▸ Exercise
Repeat exactly, please, the opening lines of the data below, through and including the line where "seconds for livenessProbe" sits.
#### Listed records
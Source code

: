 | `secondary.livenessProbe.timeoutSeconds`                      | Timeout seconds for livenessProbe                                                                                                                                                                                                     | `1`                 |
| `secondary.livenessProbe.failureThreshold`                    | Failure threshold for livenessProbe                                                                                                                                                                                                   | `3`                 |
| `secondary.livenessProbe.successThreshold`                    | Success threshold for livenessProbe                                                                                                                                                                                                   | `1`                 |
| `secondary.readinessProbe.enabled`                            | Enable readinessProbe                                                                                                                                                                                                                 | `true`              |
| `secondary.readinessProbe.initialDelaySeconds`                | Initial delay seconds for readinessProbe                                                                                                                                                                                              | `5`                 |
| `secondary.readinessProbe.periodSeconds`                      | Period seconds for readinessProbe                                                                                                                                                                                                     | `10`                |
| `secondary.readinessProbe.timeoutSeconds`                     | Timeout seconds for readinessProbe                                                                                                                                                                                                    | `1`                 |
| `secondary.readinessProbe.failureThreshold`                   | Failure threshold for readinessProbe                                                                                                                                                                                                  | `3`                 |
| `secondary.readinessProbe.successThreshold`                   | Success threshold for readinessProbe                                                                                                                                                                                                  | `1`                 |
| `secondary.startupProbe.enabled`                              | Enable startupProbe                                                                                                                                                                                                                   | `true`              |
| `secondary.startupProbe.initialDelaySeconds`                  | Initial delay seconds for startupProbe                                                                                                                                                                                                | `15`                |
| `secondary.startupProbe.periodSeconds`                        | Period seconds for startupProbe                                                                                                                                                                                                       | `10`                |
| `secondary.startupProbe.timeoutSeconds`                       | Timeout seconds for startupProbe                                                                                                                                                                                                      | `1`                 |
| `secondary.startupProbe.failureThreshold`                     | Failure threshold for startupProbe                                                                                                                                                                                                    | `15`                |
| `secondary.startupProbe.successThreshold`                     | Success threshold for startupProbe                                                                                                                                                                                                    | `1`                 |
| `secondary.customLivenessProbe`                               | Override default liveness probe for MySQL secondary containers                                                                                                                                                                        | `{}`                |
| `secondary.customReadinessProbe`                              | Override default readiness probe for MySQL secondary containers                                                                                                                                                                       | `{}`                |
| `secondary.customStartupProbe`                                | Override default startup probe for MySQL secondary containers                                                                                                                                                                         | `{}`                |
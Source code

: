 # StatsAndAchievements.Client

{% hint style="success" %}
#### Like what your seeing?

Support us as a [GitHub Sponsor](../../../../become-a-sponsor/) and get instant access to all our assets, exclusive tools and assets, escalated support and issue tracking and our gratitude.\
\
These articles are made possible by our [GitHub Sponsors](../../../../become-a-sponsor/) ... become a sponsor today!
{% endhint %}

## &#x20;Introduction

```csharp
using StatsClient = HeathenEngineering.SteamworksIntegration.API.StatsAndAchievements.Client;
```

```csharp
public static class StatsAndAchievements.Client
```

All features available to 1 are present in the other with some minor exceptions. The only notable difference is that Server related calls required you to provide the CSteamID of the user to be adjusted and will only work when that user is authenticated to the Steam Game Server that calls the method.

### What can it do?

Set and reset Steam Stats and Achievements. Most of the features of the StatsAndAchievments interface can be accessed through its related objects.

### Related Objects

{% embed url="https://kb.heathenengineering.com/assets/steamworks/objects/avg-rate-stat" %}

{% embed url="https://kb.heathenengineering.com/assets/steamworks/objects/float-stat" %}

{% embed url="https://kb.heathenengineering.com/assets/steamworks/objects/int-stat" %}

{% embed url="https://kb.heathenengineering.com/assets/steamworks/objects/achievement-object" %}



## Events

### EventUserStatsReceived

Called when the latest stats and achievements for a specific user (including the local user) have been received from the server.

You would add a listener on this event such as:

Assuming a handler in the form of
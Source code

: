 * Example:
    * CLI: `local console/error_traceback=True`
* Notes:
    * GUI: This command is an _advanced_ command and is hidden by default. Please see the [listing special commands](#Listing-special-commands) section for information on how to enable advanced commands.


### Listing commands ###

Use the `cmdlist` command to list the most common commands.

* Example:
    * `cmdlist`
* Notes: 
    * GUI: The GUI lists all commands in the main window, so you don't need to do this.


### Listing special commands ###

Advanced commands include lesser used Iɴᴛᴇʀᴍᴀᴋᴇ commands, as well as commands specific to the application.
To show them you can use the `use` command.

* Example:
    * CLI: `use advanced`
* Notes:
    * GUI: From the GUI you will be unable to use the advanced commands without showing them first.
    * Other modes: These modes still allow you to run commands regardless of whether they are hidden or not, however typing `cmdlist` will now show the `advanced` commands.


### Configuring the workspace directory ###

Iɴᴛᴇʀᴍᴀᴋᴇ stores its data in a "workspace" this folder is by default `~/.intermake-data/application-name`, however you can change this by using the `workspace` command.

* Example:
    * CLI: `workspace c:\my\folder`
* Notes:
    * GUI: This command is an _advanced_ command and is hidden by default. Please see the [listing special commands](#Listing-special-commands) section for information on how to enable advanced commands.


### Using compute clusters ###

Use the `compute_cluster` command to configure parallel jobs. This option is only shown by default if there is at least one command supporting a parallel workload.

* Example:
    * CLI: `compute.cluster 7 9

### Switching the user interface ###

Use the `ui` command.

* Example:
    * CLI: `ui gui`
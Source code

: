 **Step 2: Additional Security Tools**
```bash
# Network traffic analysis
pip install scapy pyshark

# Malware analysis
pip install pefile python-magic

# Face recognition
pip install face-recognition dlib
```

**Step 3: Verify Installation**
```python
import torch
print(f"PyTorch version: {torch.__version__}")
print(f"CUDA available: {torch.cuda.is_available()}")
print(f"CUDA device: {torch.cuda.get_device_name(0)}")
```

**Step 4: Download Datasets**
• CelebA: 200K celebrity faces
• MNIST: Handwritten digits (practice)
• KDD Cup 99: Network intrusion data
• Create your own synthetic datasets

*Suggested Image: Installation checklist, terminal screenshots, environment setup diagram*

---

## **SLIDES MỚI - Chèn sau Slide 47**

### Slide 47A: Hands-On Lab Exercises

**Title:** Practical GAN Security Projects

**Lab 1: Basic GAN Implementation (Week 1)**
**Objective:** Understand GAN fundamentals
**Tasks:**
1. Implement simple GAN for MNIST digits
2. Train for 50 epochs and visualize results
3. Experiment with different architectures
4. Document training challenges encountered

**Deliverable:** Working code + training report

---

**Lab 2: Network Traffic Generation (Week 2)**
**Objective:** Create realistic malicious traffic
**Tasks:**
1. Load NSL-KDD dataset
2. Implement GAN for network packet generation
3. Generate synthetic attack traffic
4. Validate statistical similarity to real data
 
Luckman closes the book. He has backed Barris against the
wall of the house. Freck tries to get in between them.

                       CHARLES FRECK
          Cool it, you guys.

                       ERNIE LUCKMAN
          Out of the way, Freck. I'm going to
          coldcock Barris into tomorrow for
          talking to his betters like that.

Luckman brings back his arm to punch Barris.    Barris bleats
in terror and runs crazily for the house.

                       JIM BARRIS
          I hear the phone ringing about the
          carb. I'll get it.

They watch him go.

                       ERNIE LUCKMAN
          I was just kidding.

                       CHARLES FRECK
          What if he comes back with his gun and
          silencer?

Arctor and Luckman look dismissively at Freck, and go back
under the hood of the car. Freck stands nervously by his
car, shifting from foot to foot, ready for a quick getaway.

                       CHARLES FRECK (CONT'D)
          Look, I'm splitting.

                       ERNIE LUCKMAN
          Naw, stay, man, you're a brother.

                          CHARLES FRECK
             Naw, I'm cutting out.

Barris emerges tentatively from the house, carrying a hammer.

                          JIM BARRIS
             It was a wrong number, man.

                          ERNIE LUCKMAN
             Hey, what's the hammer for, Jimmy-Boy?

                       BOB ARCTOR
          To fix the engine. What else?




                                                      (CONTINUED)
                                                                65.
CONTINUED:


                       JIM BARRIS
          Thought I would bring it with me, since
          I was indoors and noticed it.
########
▸ Answer space
Source code

: | `secondary.livenessProbe.timeoutSeconds`                      | Timeout seconds for livenessProbe                                                                                                                                                                                                     | `1`                 |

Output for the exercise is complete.